[Plain-text document sources]
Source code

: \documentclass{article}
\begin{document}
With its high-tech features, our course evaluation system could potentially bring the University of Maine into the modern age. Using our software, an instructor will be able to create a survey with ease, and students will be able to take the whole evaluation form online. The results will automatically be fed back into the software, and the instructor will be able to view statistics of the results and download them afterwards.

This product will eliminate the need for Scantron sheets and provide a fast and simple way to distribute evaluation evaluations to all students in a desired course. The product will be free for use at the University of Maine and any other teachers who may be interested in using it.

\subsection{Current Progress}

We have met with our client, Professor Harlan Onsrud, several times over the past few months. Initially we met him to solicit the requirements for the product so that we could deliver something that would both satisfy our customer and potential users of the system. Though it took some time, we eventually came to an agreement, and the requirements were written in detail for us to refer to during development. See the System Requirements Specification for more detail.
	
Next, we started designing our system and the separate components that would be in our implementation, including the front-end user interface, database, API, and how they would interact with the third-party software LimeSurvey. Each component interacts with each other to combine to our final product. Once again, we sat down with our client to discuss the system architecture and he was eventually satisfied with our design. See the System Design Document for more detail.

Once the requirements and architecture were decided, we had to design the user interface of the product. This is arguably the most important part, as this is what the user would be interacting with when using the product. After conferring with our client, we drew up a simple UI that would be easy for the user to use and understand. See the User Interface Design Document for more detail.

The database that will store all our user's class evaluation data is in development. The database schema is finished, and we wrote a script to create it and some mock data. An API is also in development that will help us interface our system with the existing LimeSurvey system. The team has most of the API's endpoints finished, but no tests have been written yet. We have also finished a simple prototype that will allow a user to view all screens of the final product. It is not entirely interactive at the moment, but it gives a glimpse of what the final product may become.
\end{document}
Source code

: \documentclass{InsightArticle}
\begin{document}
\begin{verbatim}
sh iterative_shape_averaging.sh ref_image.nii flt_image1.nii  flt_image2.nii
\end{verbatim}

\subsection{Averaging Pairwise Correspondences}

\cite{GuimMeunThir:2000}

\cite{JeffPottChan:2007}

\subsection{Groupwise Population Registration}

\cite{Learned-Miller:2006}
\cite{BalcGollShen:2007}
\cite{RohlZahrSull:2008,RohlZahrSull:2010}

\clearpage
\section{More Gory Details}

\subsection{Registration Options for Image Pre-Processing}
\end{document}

> **Exercise**:
Report how many lines of the entries above contain "Registration", and give no other output.

> **Solution to the exercise**:
2